EXERCISE DETAILS:
Below are the entries. Transcribe exactly the lines from the one with "--system] user.email 'Your email'" through the one with "### 在本地新建一个git仓库", ends included, and leave out all others.

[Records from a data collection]

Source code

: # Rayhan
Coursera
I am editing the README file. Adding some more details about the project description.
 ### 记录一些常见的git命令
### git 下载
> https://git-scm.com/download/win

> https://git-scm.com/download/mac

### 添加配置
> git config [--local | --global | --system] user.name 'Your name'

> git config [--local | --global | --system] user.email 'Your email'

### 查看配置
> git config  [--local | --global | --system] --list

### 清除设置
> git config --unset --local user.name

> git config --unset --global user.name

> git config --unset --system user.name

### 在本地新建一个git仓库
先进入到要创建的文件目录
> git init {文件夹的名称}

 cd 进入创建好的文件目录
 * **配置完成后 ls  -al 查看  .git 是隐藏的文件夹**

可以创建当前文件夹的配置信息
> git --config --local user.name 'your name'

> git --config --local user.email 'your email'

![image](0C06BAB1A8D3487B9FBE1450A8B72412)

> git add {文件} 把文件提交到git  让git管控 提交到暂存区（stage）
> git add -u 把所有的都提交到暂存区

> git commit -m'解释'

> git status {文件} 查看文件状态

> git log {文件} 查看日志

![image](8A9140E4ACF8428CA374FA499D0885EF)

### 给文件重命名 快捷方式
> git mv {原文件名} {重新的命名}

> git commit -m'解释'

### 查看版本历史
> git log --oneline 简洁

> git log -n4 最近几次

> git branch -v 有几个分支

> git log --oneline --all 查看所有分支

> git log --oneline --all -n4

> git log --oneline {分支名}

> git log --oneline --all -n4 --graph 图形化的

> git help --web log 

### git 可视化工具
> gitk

WRITTEN ANSWER:
> git config [--local | --global | --system] user.email 'Your email'

### 查看配置
> git config  [--local | --global | --system] --list

### 清除设置
> git config --unset --local user.name

> git config --unset --global user.name

> git config --unset --system user.name

### 在本地新建一个git仓库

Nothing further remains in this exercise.